Should the role of EVAR be re-evaluated in light of the 10 year results of EVAR-1?

Nordon I. M., Hinchliffe R. J., Holt P. J., Thompson M. M., Loftus I. M.

St George’s Vascular Institute, St James’ Wing, St George’s Hospital, London, UK


EVAR-1 published its 10 year results in 2010. The principal finding of the study was that the endovascular group (EVR) had a significant reduction in early aneurysm related mortality compared to open surgery (OR), but the benefit was lost by the end of the study (adjusted hazard ratio [HR], 0.92; 95% confidence interval [CI] 0.57-1.49; P=0.73). By the end of follow-up, there was no significant difference between the OR and EVR group in terms of death from any cause (HR 1.03; 95% CI 0.86-1.23; P=0.72). Despite these findings the uptake of EVR continues to increase. EVR is driving improved surgical outcomes in elective abdominal aortic aneurysm (AAA) surgery, and may yet establish itself as an essential tool in the emergency setting.

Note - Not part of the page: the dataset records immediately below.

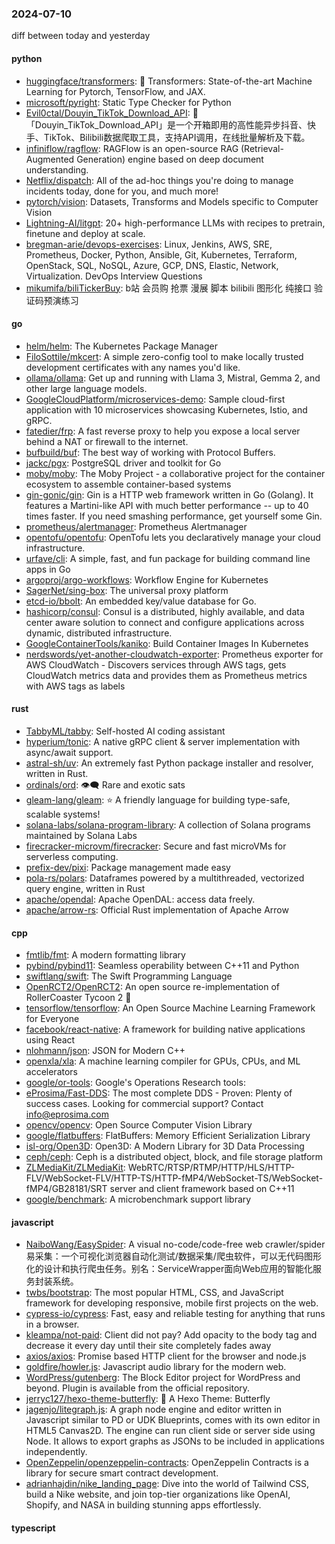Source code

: ### 2024-07-10
diff between today and yesterday

#### python
* [huggingface/transformers](https://github.com/huggingface/transformers): 🤗 Transformers: State-of-the-art Machine Learning for Pytorch, TensorFlow, and JAX.
* [microsoft/pyright](https://github.com/microsoft/pyright): Static Type Checker for Python
* [Evil0ctal/Douyin_TikTok_Download_API](https://github.com/Evil0ctal/Douyin_TikTok_Download_API): 🚀「Douyin_TikTok_Download_API」是一个开箱即用的高性能异步抖音、快手、TikTok、Bilibili数据爬取工具，支持API调用，在线批量解析及下载。
* [infiniflow/ragflow](https://github.com/infiniflow/ragflow): RAGFlow is an open-source RAG (Retrieval-Augmented Generation) engine based on deep document understanding.
* [Netflix/dispatch](https://github.com/Netflix/dispatch): All of the ad-hoc things you're doing to manage incidents today, done for you, and much more!
* [pytorch/vision](https://github.com/pytorch/vision): Datasets, Transforms and Models specific to Computer Vision
* [Lightning-AI/litgpt](https://github.com/Lightning-AI/litgpt): 20+ high-performance LLMs with recipes to pretrain, finetune and deploy at scale.
* [bregman-arie/devops-exercises](https://github.com/bregman-arie/devops-exercises): Linux, Jenkins, AWS, SRE, Prometheus, Docker, Python, Ansible, Git, Kubernetes, Terraform, OpenStack, SQL, NoSQL, Azure, GCP, DNS, Elastic, Network, Virtualization. DevOps Interview Questions
* [mikumifa/biliTickerBuy](https://github.com/mikumifa/biliTickerBuy): b站 会员购 抢票 漫展 脚本 bilibili 图形化 纯接口 验证码预演练习

#### go
* [helm/helm](https://github.com/helm/helm): The Kubernetes Package Manager
* [FiloSottile/mkcert](https://github.com/FiloSottile/mkcert): A simple zero-config tool to make locally trusted development certificates with any names you'd like.
* [ollama/ollama](https://github.com/ollama/ollama): Get up and running with Llama 3, Mistral, Gemma 2, and other large language models.
* [GoogleCloudPlatform/microservices-demo](https://github.com/GoogleCloudPlatform/microservices-demo): Sample cloud-first application with 10 microservices showcasing Kubernetes, Istio, and gRPC.
* [fatedier/frp](https://github.com/fatedier/frp): A fast reverse proxy to help you expose a local server behind a NAT or firewall to the internet.
* [bufbuild/buf](https://github.com/bufbuild/buf): The best way of working with Protocol Buffers.
* [jackc/pgx](https://github.com/jackc/pgx): PostgreSQL driver and toolkit for Go
* [moby/moby](https://github.com/moby/moby): The Moby Project - a collaborative project for the container ecosystem to assemble container-based systems
* [gin-gonic/gin](https://github.com/gin-gonic/gin): Gin is a HTTP web framework written in Go (Golang). It features a Martini-like API with much better performance -- up to 40 times faster. If you need smashing performance, get yourself some Gin.
* [prometheus/alertmanager](https://github.com/prometheus/alertmanager): Prometheus Alertmanager
* [opentofu/opentofu](https://github.com/opentofu/opentofu): OpenTofu lets you declaratively manage your cloud infrastructure.
* [urfave/cli](https://github.com/urfave/cli): A simple, fast, and fun package for building command line apps in Go
* [argoproj/argo-workflows](https://github.com/argoproj/argo-workflows): Workflow Engine for Kubernetes
* [SagerNet/sing-box](https://github.com/SagerNet/sing-box): The universal proxy platform
* [etcd-io/bbolt](https://github.com/etcd-io/bbolt): An embedded key/value database for Go.
* [hashicorp/consul](https://github.com/hashicorp/consul): Consul is a distributed, highly available, and data center aware solution to connect and configure applications across dynamic, distributed infrastructure.
* [GoogleContainerTools/kaniko](https://github.com/GoogleContainerTools/kaniko): Build Container Images In Kubernetes
* [nerdswords/yet-another-cloudwatch-exporter](https://github.com/nerdswords/yet-another-cloudwatch-exporter): Prometheus exporter for AWS CloudWatch - Discovers services through AWS tags, gets CloudWatch metrics data and provides them as Prometheus metrics with AWS tags as labels

#### rust
* [TabbyML/tabby](https://github.com/TabbyML/tabby): Self-hosted AI coding assistant
* [hyperium/tonic](https://github.com/hyperium/tonic): A native gRPC client & server implementation with async/await support.
* [astral-sh/uv](https://github.com/astral-sh/uv): An extremely fast Python package installer and resolver, written in Rust.
* [ordinals/ord](https://github.com/ordinals/ord): 👁‍🗨 Rare and exotic sats
* [gleam-lang/gleam](https://github.com/gleam-lang/gleam): ⭐️ A friendly language for building type-safe, scalable systems!
* [solana-labs/solana-program-library](https://github.com/solana-labs/solana-program-library): A collection of Solana programs maintained by Solana Labs
* [firecracker-microvm/firecracker](https://github.com/firecracker-microvm/firecracker): Secure and fast microVMs for serverless computing.
* [prefix-dev/pixi](https://github.com/prefix-dev/pixi): Package management made easy
* [pola-rs/polars](https://github.com/pola-rs/polars): Dataframes powered by a multithreaded, vectorized query engine, written in Rust
* [apache/opendal](https://github.com/apache/opendal): Apache OpenDAL: access data freely.
* [apache/arrow-rs](https://github.com/apache/arrow-rs): Official Rust implementation of Apache Arrow

#### cpp
* [fmtlib/fmt](https://github.com/fmtlib/fmt): A modern formatting library
* [pybind/pybind11](https://github.com/pybind/pybind11): Seamless operability between C++11 and Python
* [swiftlang/swift](https://github.com/swiftlang/swift): The Swift Programming Language
* [OpenRCT2/OpenRCT2](https://github.com/OpenRCT2/OpenRCT2): An open source re-implementation of RollerCoaster Tycoon 2 🎢
* [tensorflow/tensorflow](https://github.com/tensorflow/tensorflow): An Open Source Machine Learning Framework for Everyone
* [facebook/react-native](https://github.com/facebook/react-native): A framework for building native applications using React
* [nlohmann/json](https://github.com/nlohmann/json): JSON for Modern C++
* [openxla/xla](https://github.com/openxla/xla): A machine learning compiler for GPUs, CPUs, and ML accelerators
* [google/or-tools](https://github.com/google/or-tools): Google's Operations Research tools:
* [eProsima/Fast-DDS](https://github.com/eProsima/Fast-DDS): The most complete DDS - Proven: Plenty of success cases. Looking for commercial support? Contact info@eprosima.com
* [opencv/opencv](https://github.com/opencv/opencv): Open Source Computer Vision Library
* [google/flatbuffers](https://github.com/google/flatbuffers): FlatBuffers: Memory Efficient Serialization Library
* [isl-org/Open3D](https://github.com/isl-org/Open3D): Open3D: A Modern Library for 3D Data Processing
* [ceph/ceph](https://github.com/ceph/ceph): Ceph is a distributed object, block, and file storage platform
* [ZLMediaKit/ZLMediaKit](https://github.com/ZLMediaKit/ZLMediaKit): WebRTC/RTSP/RTMP/HTTP/HLS/HTTP-FLV/WebSocket-FLV/HTTP-TS/HTTP-fMP4/WebSocket-TS/WebSocket-fMP4/GB28181/SRT server and client framework based on C++11
* [google/benchmark](https://github.com/google/benchmark): A microbenchmark support library

#### javascript
* [NaiboWang/EasySpider](https://github.com/NaiboWang/EasySpider): A visual no-code/code-free web crawler/spider易采集：一个可视化浏览器自动化测试/数据采集/爬虫软件，可以无代码图形化的设计和执行爬虫任务。别名：ServiceWrapper面向Web应用的智能化服务封装系统。
* [twbs/bootstrap](https://github.com/twbs/bootstrap): The most popular HTML, CSS, and JavaScript framework for developing responsive, mobile first projects on the web.
* [cypress-io/cypress](https://github.com/cypress-io/cypress): Fast, easy and reliable testing for anything that runs in a browser.
* [kleampa/not-paid](https://github.com/kleampa/not-paid): Client did not pay? Add opacity to the body tag and decrease it every day until their site completely fades away
* [axios/axios](https://github.com/axios/axios): Promise based HTTP client for the browser and node.js
* [goldfire/howler.js](https://github.com/goldfire/howler.js): Javascript audio library for the modern web.
* [WordPress/gutenberg](https://github.com/WordPress/gutenberg): The Block Editor project for WordPress and beyond. Plugin is available from the official repository.
* [jerryc127/hexo-theme-butterfly](https://github.com/jerryc127/hexo-theme-butterfly): 🦋 A Hexo Theme: Butterfly
* [jagenjo/litegraph.js](https://github.com/jagenjo/litegraph.js): A graph node engine and editor written in Javascript similar to PD or UDK Blueprints, comes with its own editor in HTML5 Canvas2D. The engine can run client side or server side using Node. It allows to export graphs as JSONs to be included in applications independently.
* [OpenZeppelin/openzeppelin-contracts](https://github.com/OpenZeppelin/openzeppelin-contracts): OpenZeppelin Contracts is a library for secure smart contract development.
* [adrianhajdin/nike_landing_page](https://github.com/adrianhajdin/nike_landing_page): Dive into the world of Tailwind CSS, build a Nike website, and join top-tier organizations like OpenAI, Shopify, and NASA in building stunning apps effortlessly.

#### typescript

Elective AAA mortality may be reducing in the U.K. as a consequence of broader application of EVR. This article presents and examines the EVAR-1 data and reports the additional wealth of evidence supporting EVR from prospective registries. It proposes that EVR should be re-evaluated, but not as a consequence of the long-term EVAR-1 results. Clinicians’ expertise, understanding and the technology of EVR have progressed significantly since the establishment of the EVAR-1 trial, such that the results, though valuable, may not translate to modern practice. It is essential to maintain excellence in vascular surgery and the evidence-base now demonstrates that best practice in AAA management is in specialist vascular centres, performing high volume surgery offering EVR to all patients who are morphologically suitable.